(Source texts of formatted documents)
* * *
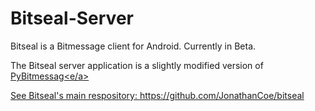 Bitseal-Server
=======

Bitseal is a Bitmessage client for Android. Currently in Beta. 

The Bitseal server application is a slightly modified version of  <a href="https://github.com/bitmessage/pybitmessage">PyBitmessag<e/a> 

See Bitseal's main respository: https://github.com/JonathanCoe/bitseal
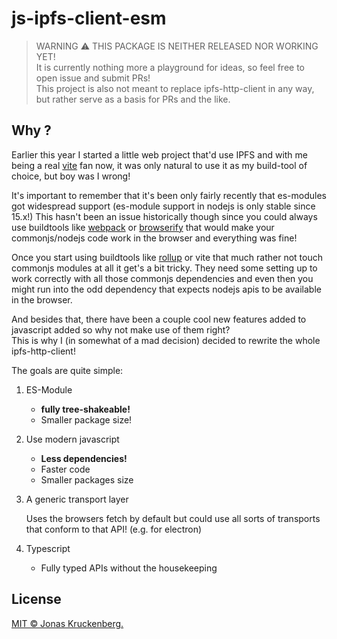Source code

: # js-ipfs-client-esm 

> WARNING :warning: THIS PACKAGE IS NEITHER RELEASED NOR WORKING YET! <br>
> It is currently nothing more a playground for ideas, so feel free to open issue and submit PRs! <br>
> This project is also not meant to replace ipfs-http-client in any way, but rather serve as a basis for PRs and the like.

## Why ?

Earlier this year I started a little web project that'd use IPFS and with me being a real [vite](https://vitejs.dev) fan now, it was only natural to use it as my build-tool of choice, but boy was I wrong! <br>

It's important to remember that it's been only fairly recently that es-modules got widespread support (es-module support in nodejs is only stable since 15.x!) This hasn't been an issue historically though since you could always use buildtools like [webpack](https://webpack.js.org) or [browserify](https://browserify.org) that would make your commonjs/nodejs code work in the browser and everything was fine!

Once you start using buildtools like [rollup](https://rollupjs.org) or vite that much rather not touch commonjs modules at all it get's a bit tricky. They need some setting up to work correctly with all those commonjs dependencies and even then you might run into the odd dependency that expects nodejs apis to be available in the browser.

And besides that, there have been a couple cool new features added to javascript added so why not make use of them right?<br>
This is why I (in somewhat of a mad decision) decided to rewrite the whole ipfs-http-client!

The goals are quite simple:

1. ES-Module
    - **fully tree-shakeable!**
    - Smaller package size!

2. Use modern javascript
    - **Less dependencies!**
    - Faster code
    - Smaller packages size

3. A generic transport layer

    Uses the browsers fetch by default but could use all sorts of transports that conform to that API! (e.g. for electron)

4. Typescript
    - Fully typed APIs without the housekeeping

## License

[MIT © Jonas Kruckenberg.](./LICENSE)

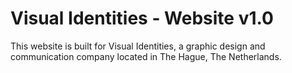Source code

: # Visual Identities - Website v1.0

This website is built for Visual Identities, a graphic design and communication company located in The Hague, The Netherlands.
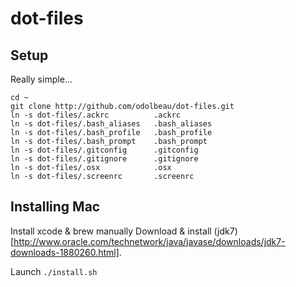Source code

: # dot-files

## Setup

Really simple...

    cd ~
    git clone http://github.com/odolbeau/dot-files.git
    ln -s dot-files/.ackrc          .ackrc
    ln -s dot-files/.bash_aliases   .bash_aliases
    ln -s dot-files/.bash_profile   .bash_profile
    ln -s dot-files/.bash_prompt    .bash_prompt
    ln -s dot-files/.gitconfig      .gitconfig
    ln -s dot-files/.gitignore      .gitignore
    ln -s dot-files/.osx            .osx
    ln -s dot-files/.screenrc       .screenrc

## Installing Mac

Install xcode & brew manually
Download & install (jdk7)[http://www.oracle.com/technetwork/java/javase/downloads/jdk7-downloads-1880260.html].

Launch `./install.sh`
* * *
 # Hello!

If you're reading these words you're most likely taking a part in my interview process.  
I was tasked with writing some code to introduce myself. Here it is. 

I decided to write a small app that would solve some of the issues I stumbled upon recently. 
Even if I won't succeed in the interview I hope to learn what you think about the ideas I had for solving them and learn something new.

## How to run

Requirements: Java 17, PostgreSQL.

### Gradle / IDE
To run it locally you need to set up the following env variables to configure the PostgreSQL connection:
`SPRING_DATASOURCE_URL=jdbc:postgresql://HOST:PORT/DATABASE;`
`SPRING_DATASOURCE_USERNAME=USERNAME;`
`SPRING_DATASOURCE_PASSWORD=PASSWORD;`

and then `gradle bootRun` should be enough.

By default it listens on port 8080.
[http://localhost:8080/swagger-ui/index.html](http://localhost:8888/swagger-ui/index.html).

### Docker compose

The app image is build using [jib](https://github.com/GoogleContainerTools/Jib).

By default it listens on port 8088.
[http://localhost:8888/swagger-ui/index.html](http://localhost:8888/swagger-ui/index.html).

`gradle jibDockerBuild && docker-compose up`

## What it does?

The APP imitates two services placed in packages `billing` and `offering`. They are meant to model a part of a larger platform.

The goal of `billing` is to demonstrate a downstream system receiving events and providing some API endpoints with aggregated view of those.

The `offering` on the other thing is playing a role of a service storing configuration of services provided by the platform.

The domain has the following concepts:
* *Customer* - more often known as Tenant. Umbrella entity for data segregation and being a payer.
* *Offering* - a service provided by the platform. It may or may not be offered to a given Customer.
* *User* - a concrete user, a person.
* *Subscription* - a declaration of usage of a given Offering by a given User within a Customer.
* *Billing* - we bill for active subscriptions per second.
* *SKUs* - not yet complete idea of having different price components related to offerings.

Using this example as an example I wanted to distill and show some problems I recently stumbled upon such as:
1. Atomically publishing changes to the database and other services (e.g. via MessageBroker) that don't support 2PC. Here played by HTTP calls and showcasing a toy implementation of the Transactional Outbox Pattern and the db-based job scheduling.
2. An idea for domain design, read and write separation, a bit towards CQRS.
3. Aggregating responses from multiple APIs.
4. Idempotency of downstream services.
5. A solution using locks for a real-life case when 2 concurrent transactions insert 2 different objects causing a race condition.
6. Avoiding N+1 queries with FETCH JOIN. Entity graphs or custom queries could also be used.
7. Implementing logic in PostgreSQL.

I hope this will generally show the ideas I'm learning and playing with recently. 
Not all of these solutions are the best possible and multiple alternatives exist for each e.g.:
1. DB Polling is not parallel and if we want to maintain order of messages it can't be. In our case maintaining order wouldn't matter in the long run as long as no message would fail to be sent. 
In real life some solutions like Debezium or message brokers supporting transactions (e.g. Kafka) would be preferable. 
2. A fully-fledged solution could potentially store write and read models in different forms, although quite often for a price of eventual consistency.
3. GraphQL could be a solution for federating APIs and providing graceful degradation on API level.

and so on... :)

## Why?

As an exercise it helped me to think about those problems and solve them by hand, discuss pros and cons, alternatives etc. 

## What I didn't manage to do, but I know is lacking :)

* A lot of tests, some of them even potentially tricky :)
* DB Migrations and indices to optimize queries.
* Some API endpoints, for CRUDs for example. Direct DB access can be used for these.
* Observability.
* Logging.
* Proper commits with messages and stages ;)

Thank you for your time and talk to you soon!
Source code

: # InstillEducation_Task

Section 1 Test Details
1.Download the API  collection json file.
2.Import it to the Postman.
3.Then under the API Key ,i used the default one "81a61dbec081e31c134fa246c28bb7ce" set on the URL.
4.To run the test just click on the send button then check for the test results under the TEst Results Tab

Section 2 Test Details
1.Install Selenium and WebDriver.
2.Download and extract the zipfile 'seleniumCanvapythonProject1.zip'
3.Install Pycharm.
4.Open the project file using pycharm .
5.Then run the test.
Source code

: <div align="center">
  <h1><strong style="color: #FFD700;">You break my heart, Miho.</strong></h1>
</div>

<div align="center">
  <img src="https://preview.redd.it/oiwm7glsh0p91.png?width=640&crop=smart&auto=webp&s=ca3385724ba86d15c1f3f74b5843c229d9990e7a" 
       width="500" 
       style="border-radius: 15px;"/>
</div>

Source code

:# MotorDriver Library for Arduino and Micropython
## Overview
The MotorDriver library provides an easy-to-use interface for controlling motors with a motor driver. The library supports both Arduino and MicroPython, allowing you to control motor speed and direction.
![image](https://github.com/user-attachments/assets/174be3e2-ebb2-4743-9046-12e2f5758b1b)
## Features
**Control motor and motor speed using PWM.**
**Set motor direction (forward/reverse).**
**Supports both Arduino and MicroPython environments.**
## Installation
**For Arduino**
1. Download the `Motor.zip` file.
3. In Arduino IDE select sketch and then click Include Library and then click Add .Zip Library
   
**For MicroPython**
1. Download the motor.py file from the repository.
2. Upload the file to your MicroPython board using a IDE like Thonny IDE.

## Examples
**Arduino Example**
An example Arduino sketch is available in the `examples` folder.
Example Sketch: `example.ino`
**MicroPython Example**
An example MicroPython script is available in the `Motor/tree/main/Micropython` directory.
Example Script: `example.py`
* * *
◆ **ACTIVITY**
Above are the records. Identify each line that contains the word "decided".

◆ **TASK RESULT**
This is why I (in somewhat of a mad decision) decided to rewrite the whole ipfs-http-client!
I decided to write a small app that would solve some of the issues I stumbled upon recently. 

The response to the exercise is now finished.